2) Right now there isn’t a streamlined and free way to both create AND publish an e-zine FROM your phone. If you know of a way, please tell me: firstname.lastname@example.org. So, my experience so far has been creating the zine on my phone and then publishing it from a desktop/laptop computer. If you don’t have immediate access to a desktop/laptop computer, you may not be able to publish your phone-created zine as quickly as you would have liked to.
3) The Lazy Artist Factor: Part of the fun and empowerment of making a zine by hand (and offline) is that you can explore your creativity and develop your design skills. Experimenting with layouts, collages and other techniques as part of a print zine workflow can be a really satisfying experience. You miss out on that experience by just using the provided templates in apps, to a significant degree. If everyone used the same zine-making templates, all zines would start to look the same, which would be a bummer.

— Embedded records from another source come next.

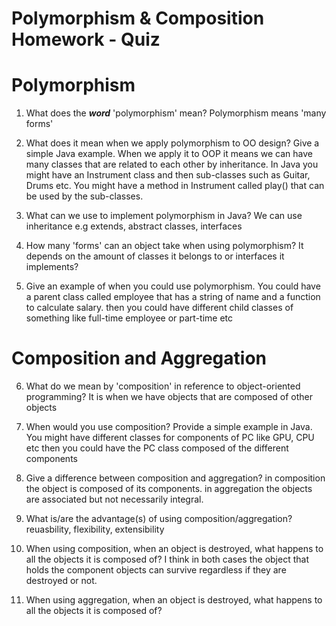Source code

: # Polymorphism & Composition Homework - Quiz

# Polymorphism

1. What does the ___word___ 'polymorphism' mean?
Polymorphism means 'many forms'

2. What does it mean when we apply polymorphism to OO design? Give a simple Java example.
When we apply it to OOP it means we can have many classes that are related to each other by inheritance. In Java you might have an Instrument class and then sub-classes such as Guitar, Drums etc. You might have a method in Instrument called play() that can be used by the sub-classes.

3. What can we use to implement polymorphism in Java?
We can use inheritance e.g extends, abstract classes, interfaces

4. How many 'forms' can an object take when using polymorphism?
It depends on the amount of classes it belongs to or interfaces it implements? 

5. Give an example of when you could use polymorphism.
You could have a parent class called employee that has a string of name and a function to calculate salary. then you could have different child classes of something like full-time employee or part-time etc


# Composition and Aggregation

6. What do we mean by 'composition' in reference to object-oriented programming?
It is when we have objects that are composed of other objects

7. When would you use composition? Provide a simple example in Java.
You might have different classes for components of PC like GPU, CPU etc then you could have the PC class composed of the different components

8. Give a difference between composition and aggregation?
in composition the object is composed of its components. in aggregation the objects are associated but not necessarily integral. 

9. What is/are the advantage(s) of using composition/aggregation?
reuasbility, flexibility, extensibility

10. When using composition, when an object is destroyed, what happens to all the objects it is composed of?
I think in both cases the object that holds the component objects can survive regardless if they are destroyed or not. 
11. When using aggregation, when an object is destroyed, what happens to all the objects it is composed of?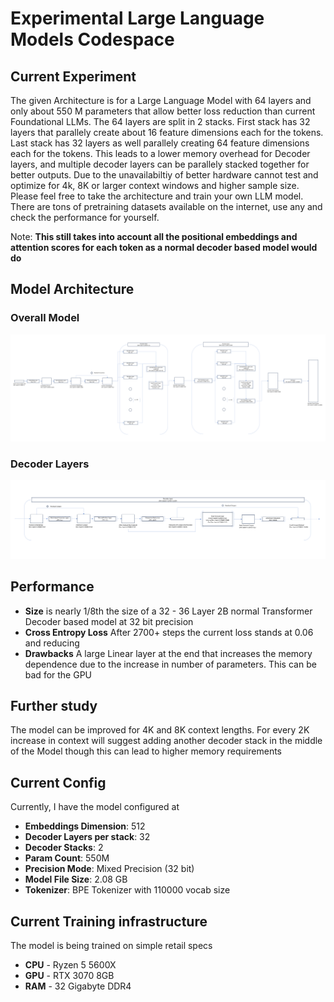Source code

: # Experimental Large Language Models Codespace

## Current Experiment
The given Architecture is for a Large Language Model with 64 layers and only about 550 M parameters that allow better loss reduction than current Foundational LLMs. The 64 layers are split in 2 stacks. First stack has 32 layers that parallely create about 16 feature dimensions each for the tokens. Last stack has 32 layers as well parallely creating 64 feature dimensions each for the tokens. This leads to a lower memory overhead for Decoder layers, and multiple decoder layers can be parallely stacked together for better outputs. Due to the unavailabiltiy of better hardware cannot test and optimize for 4k, 8K or larger context windows and higher sample size. Please feel free to take the architecture and train your own LLM model. There are tons of pretraining datasets available on the internet, use any and check the performance for yourself.

Note: **This still takes into account all the positional embeddings and attention scores for each token as a normal decoder based model would do**

## Model Architecture

### Overall Model
![Architecture](/img/Architecture.png)

### Decoder Layers
![Decoder](/img/Decoder.png)

## Performance

* **Size** is nearly 1/8th the size of a 32 - 36 Layer 2B normal Transformer Decoder based model at 32 bit precision
* **Cross Entropy Loss** After 2700+ steps the current loss stands at 0.06 and reducing
* **Drawbacks** A large Linear layer at the end that increases the memory dependence due to the increase in number of parameters. This can be bad for the GPU

## Further study
The model can be improved for 4K and 8K context lengths. For every 2K increase in context will suggest adding another decoder stack in the middle of the Model though this can lead to higher memory requirements

## Current Config
Currently, I have the model configured at
* **Embeddings Dimension**: 512
* **Decoder Layers per stack**: 32
* **Decoder Stacks**: 2
* **Param Count**: 550M
* **Precision Mode**: Mixed Precision (32 bit)
* **Model File Size**: 2.08 GB
* **Tokenizer**: BPE Tokenizer with 110000 vocab size

## Current Training infrastructure
The model is being trained on simple retail specs
* **CPU** - Ryzen 5 5600X
* **GPU** - RTX 3070 8GB
* **RAM** - 32 Gigabyte DDR4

So, I would never suggest that you ONLY make zines with your phone. There are definitely some artistic restrictions by sticking to that workflow. I see it being more beneficial to (while on the go) explore with zine concepts on your phone, flesh out a rough idea and get feedback, then get your hands dirty and make the zine with print/materiality, in the real world. <3
Many folks also take their IRL zine pages, scan then and then further modify them in applications like Photoshop or InDesign, print them out and then create their flats from that. I think that the combination of technology and old school zine-making practices is an exciting third space that will continue to inspire many.
I had a lot of fun exploring different ways for making a zine on your phone and then publishing it to the web the same day. I look forward to sharing additional options through this series.
ZINESTERS: What starts out as an idea you experiment with on your phone could ultimately end up a print zine. Yup, another benefit to making a zine on your phone is that the process itself can help you sort out factors you may still be considering for a print version of the zine; you can pretty much be anywhere and experimenting with how your zine will ultimately look, from your phone. You don’t even have to keep the zine you make on your phone—the process of just making it and sharing it with others from your phone for feedback on the text, imagery and layout can be really helpful (if that is something you are looking for).
JOURNALISTS: You might also find some value in making real-time event-based zines as part of your news gathering process. A blog post that would have held a few images or gallery could instead contain a mini-zine created on your phone, at the event. This zine, made up of 5-10 pages of images, text and video, would contain content that you had already gathered anyway for your own research, that you then shared through an interactive e-zine embedded in your recap post.